🎙️ Speaker Identifier

Finds unique speakers across multiple HF audio datasets. Each dataset is assumed to have one speaker (e.g. an audiobook). The app fetches audio directly via the datasets-server API (no full parquet download), downloads in parallel, then embeds clips across 8 parallel workers.

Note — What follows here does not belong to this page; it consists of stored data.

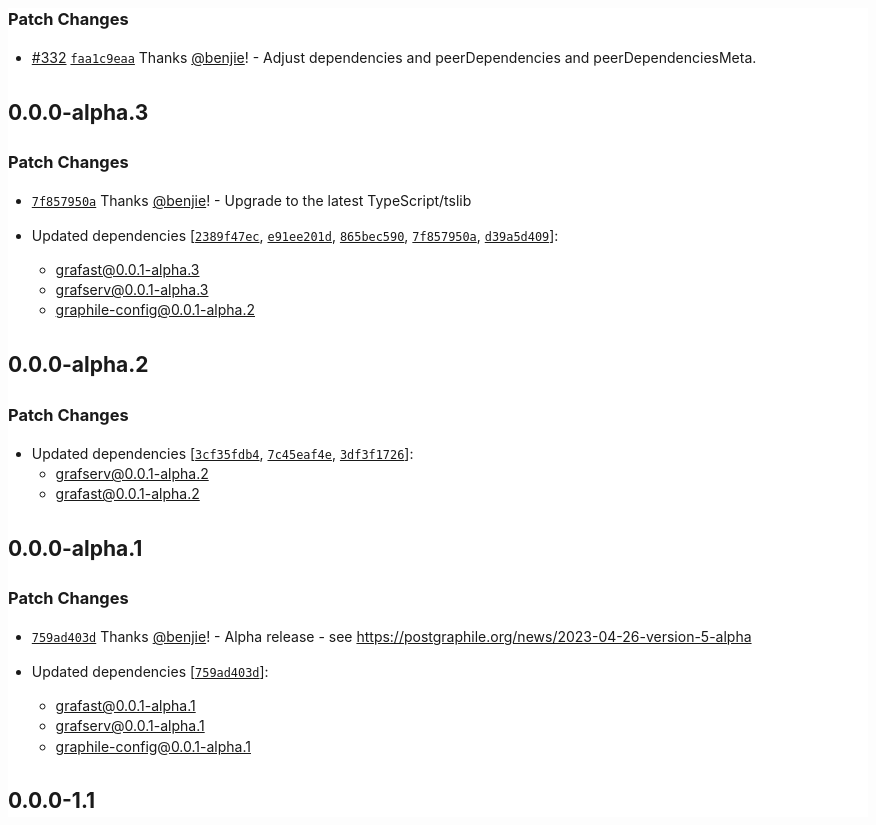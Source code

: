 ### Patch Changes

- [#332](https://github.com/benjie/crystal/pull/332)
  [`faa1c9eaa`](https://github.com/benjie/crystal/commit/faa1c9eaa25cbd6f0e25635f6a100d0dc9be6106)
  Thanks [@benjie](https://github.com/benjie)! - Adjust dependencies and
  peerDependencies and peerDependenciesMeta.

## 0.0.0-alpha.3

### Patch Changes

- [`7f857950a`](https://github.com/benjie/crystal/commit/7f857950a7e4ec763c936eb6bd1fb77824041d71)
  Thanks [@benjie](https://github.com/benjie)! - Upgrade to the latest
  TypeScript/tslib

- Updated dependencies
  [[`2389f47ec`](https://github.com/benjie/crystal/commit/2389f47ecf3b708f1085fdeb818eacaaeb257a2d),
  [`e91ee201d`](https://github.com/benjie/crystal/commit/e91ee201d80d3b32e4e632b101f4c25362a1a05b),
  [`865bec590`](https://github.com/benjie/crystal/commit/865bec5901f666e147f5d4088152d1f0d2584827),
  [`7f857950a`](https://github.com/benjie/crystal/commit/7f857950a7e4ec763c936eb6bd1fb77824041d71),
  [`d39a5d409`](https://github.com/benjie/crystal/commit/d39a5d409ffe1a5855740ecbff1ad11ec0bf6660)]:
  - grafast@0.0.1-alpha.3
  - grafserv@0.0.1-alpha.3
  - graphile-config@0.0.1-alpha.2

## 0.0.0-alpha.2

### Patch Changes

- Updated dependencies
  [[`3cf35fdb4`](https://github.com/benjie/crystal/commit/3cf35fdb41d08762e9ff838a55dd7fc6004941f8),
  [`7c45eaf4e`](https://github.com/benjie/crystal/commit/7c45eaf4ed6edf3b9e7bb17846d553f5504e0fb4),
  [`3df3f1726`](https://github.com/benjie/crystal/commit/3df3f17269bb896cdee90ed8c4ab46fb821a1509)]:
  - grafserv@0.0.1-alpha.2
  - grafast@0.0.1-alpha.2

## 0.0.0-alpha.1

### Patch Changes

- [`759ad403d`](https://github.com/benjie/crystal/commit/759ad403d71363312c5225c165873ae84b8a098c)
  Thanks [@benjie](https://github.com/benjie)! - Alpha release - see
  https://postgraphile.org/news/2023-04-26-version-5-alpha

- Updated dependencies
  [[`759ad403d`](https://github.com/benjie/crystal/commit/759ad403d71363312c5225c165873ae84b8a098c)]:
  - grafast@0.0.1-alpha.1
  - grafserv@0.0.1-alpha.1
  - graphile-config@0.0.1-alpha.1

## 0.0.0-1.1
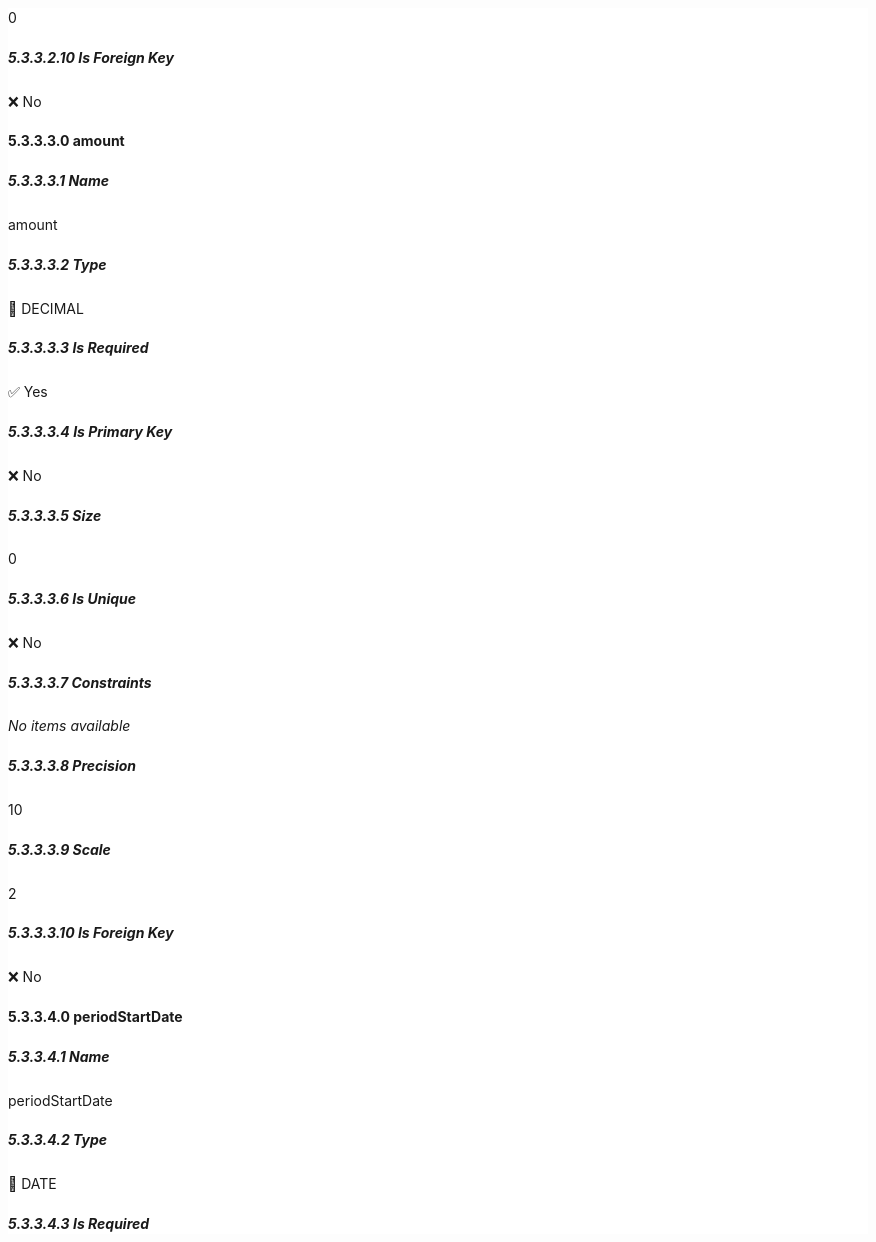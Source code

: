 0

##### 5.3.3.2.10 Is Foreign Key

❌ No

#### 5.3.3.3.0 amount

##### 5.3.3.3.1 Name

amount

##### 5.3.3.3.2 Type

🔹 DECIMAL

##### 5.3.3.3.3 Is Required

✅ Yes

##### 5.3.3.3.4 Is Primary Key

❌ No

##### 5.3.3.3.5 Size

0

##### 5.3.3.3.6 Is Unique

❌ No

##### 5.3.3.3.7 Constraints

*No items available*

##### 5.3.3.3.8 Precision

10

##### 5.3.3.3.9 Scale

2

##### 5.3.3.3.10 Is Foreign Key

❌ No

#### 5.3.3.4.0 periodStartDate

##### 5.3.3.4.1 Name

periodStartDate

##### 5.3.3.4.2 Type

🔹 DATE

##### 5.3.3.4.3 Is Required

Model: microsoft/wavlm-base-plus-sv — language-agnostic speaker embeddings, works for any language.

How to use

Paste dataset repo IDs (one per line, owner/name format) into the left box.
Adjust parameters if needed (defaults work well for audiobooks):
- Samples per book — audio chunks to average per dataset. More = more robust, slower. 3 is usually enough.
- Audio length (sec) — seconds of each chunk to use for embedding. 5 sec is sufficient for a clear voice.
- Same-speaker threshold — cosine similarity cutoff. Raise if too many books merge into one speaker; lower if one person gets split across IDs.
- HF Token — only needed for private repos.
Click Identify Speakers. Downloads run in parallel, then all clips are embedded in one batch — expect ~20–40 sec for 35 books.

Output columns

Column	Meaning
`dataset`	Repo name (short)
`speaker_id`	Cluster label — same ID = same voice
`books_with_speaker`	How many books share this speaker
`intra_sim`	Avg cosine similarity within cluster (1.0 = only one book; lower = cluster is less tight)
`closest_match`	Most similar other book and similarity score

Tip: Sort by speaker_id to see all books by the same narrator grouped together.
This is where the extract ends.